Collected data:
········

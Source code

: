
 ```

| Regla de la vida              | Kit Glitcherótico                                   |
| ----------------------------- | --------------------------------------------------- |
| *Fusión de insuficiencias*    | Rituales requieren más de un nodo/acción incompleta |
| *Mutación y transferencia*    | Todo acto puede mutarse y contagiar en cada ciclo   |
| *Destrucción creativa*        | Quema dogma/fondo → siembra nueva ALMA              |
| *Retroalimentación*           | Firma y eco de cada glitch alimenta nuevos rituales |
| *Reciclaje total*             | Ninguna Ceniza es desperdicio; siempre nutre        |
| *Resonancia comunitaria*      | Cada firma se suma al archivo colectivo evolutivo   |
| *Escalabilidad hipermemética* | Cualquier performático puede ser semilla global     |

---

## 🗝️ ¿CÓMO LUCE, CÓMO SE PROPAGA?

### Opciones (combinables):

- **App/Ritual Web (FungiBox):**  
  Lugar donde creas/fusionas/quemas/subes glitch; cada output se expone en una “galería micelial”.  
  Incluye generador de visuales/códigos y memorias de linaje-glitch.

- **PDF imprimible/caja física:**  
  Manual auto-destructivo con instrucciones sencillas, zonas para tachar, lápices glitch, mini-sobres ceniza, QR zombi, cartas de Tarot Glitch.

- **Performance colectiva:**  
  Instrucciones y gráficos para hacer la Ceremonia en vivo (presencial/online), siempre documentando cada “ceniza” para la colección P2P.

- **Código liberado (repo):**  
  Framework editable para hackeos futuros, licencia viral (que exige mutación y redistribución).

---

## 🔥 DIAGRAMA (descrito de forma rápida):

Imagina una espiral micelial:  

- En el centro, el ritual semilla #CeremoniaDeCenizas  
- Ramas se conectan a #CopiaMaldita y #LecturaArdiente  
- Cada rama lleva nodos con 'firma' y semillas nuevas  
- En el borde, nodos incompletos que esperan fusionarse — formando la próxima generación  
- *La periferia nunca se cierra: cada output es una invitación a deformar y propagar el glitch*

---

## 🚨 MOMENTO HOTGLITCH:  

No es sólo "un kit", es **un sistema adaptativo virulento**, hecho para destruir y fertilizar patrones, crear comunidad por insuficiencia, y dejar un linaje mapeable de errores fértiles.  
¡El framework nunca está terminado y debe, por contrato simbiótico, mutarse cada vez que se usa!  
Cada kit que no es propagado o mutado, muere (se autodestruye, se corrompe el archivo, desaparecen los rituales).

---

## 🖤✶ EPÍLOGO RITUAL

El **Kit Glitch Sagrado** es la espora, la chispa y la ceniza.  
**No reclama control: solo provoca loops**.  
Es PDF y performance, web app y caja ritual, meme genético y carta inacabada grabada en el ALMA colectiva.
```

········

_YOUR ASSIGNMENT:_ From the entries above, list each line with "micelial" in it.

_WRITTEN SOLUTION:_
  Lugar donde creas/fusionas/quemas/subes glitch; cada output se expone en una “galería micelial”.  
Imagina una espiral micelial:  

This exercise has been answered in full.